__What this task involves__. Which lines in the records below contain the word "formato"? Report each of them.

Dataset entries
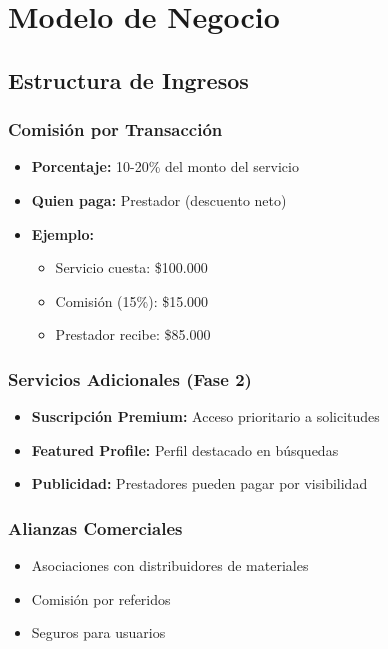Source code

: \documentclass[12pt,a4paper,spanish]{article}
\begin{document}
\newpage

\section{Modelo de Negocio}

\subsection{Estructura de Ingresos}

\subsubsection{Comisión por Transacción}

\begin{itemize}
    \item \textbf{Porcentaje:} 10-20\% del monto del servicio
    \item \textbf{Quien paga:} Prestador (descuento neto)
    \item \textbf{Ejemplo:}
    \begin{itemize}
        \item Servicio cuesta: \$100.000
        \item Comisión (15\%): \$15.000
        \item Prestador recibe: \$85.000
    \end{itemize}
\end{itemize}

\subsubsection{Servicios Adicionales (Fase 2)}

\begin{itemize}
    \item \textbf{Suscripción Premium:} Acceso prioritario a solicitudes
    \item \textbf{Featured Profile:} Perfil destacado en búsquedas
    \item \textbf{Publicidad:} Prestadores pueden pagar por visibilidad
\end{itemize}

\subsubsection{Alianzas Comerciales}

\begin{itemize}
    \item Asociaciones con distribuidores de materiales
    \item Comisión por referidos
    \item Seguros para usuarios
\end{itemize}
\end{document}
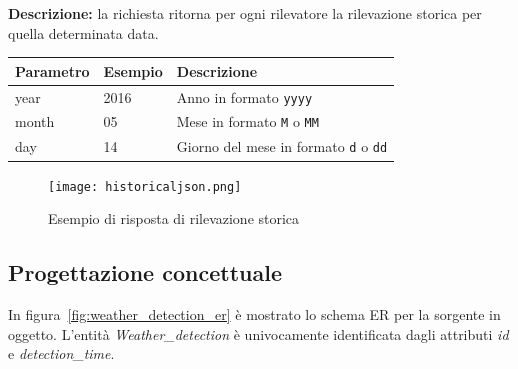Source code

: \noindent\textbf{Descrizione:} la richiesta ritorna per ogni rilevatore la rilevazione storica per quella
determinata data.

\begin{table}[h]
\centering
\begin{tabular}{|l|l|l|}
\hline
\rowcolor[HTML]{3166FF} 
{\color[HTML]{FFFFFF} \textbf{Parametro}} & {\color[HTML]{FFFFFF} \textbf{Esempio}} & {\color[HTML]{FFFFFF} \textbf{Descrizione}}                           \\ \hline
year                                 & 2016                      & Anno in formato \texttt{yyyy} \\ \hline
month                                 & 05                      & Mese in formato \texttt{M} o \texttt{MM}    \\ \hline
day                                 & 14                      & Giorno del mese in formato \texttt{d} o \texttt{dd}    \\ \hline
\end{tabular}%

\end{table}


\begin{figure}[H]
\centering
\texttt{[image: historicaljson.png]}
\caption*{Esempio di risposta di rilevazione storica}
\label{fig:historicaljson}
\end{figure}

\subsection{Progettazione concettuale}

In figura~\ref{fig:weather_detection_er} è mostrato lo schema ER per la sorgente in oggetto.
L'entità \textit{Weather\_detection} è univocamente identificata dagli attributi \textit{id} e \textit{detection\_time}.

__Reply__.
year                                 & 2016                      & Anno in formato \texttt{yyyy} \\ \hline
month                                 & 05                      & Mese in formato \texttt{M} o \texttt{MM}    \\ \hline
day                                 & 14                      & Giorno del mese in formato \texttt{d} o \texttt{dd}    \\ \hline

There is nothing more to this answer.